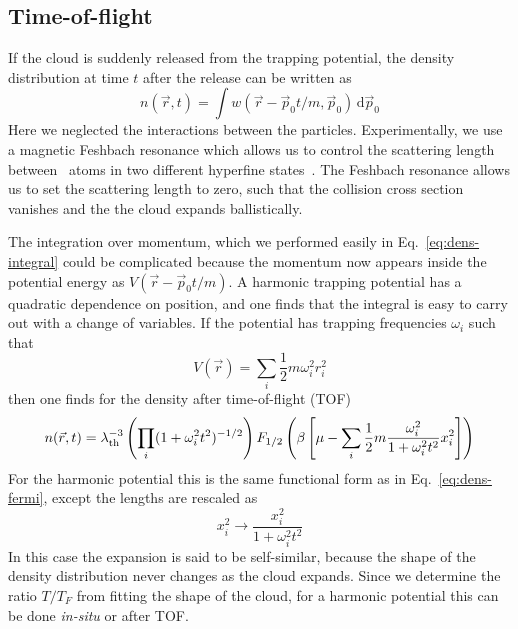 \subsection{Time-of-flight}

If the cloud is suddenly released from the trapping potential, the density
distribution at time $t$ after the release can be written as
\begin{equation}
  n(\vec{r},t) = 
     \int w(\vec{r} - \vec{p}_{0}t/m,\vec{p}_{0} )\,\mathrm{d} \vec{p}_{0}
\end{equation}
Here we neglected the interactions between the particles.  Experimentally, we
use a magnetic Feshbach resonance which allows us to control the scattering
length between \li\ atoms in two different hyperfine
states~\cite{Houbiers1998}.  The Feshbach resonance allows us to set the
scattering length to zero, such that the collision cross section vanishes and
the the cloud expands ballistically. 

The integration over momentum, which we performed easily in
Eq.~\ref{eq:dens-integral} could be complicated because the momentum now
appears inside the potential energy as  $V(\vec{r}-\vec{p}_{0} t/m)$.   A
harmonic trapping potential has a quadratic dependence on position, and one
finds that the integral is easy to carry out with a change of variables.  If
the potential has trapping frequencies $\omega_{i}$ such that  
\begin{equation} 
 V(\vec{r}) =  \sum_{i} \frac{1}{2} m \omega_{i}^{2} r_{i}^{2} 
\end{equation}
then one finds for the density after time-of-flight (TOF) 
\begin{equation}
  n(\vec{r},t) = 
   \lambda_{\mathrm{th}} ^{-3} \left(\prod_{i} (1 + \omega_{i}^{2}t^{2})^{-1/2} \right) 
   F_{1/2}\left( \beta\left[ \mu -
   \sum_{i}\frac{1}{2} m \frac{\omega_{i}^{2}}{1+ \omega_{i}^{2} t^{2}} 
     x_{i}^{2} \right] \right)
\label{eq:001}
\end{equation}
For the harmonic potential this is the same functional form as in
Eq.~\ref{eq:dens-fermi}, except the lengths are rescaled as 
\begin{equation}
  x_{i}^{2}  \rightarrow  \frac{ x_{i}^{2}}  {1+ \omega_{i}^{2} t^{2}}
\end{equation} 
In this case the expansion is said to be self-similar, because the shape of the
density distribution never changes as the cloud expands.   Since we determine
the ratio $T/T_{F}$ from fitting the shape of the cloud,  for a harmonic
potential this can be done \textit{in-situ} or after TOF.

■ **Problem**: Scan the listing above, and wherever a line holds the word "that", copy it.

■ **Task output**:
scattering length to zero, such that the collision cross section vanishes and
finds that the integral is easy to carry out with a change of variables.  If
the potential has trapping frequencies $\omega_{i}$ such that  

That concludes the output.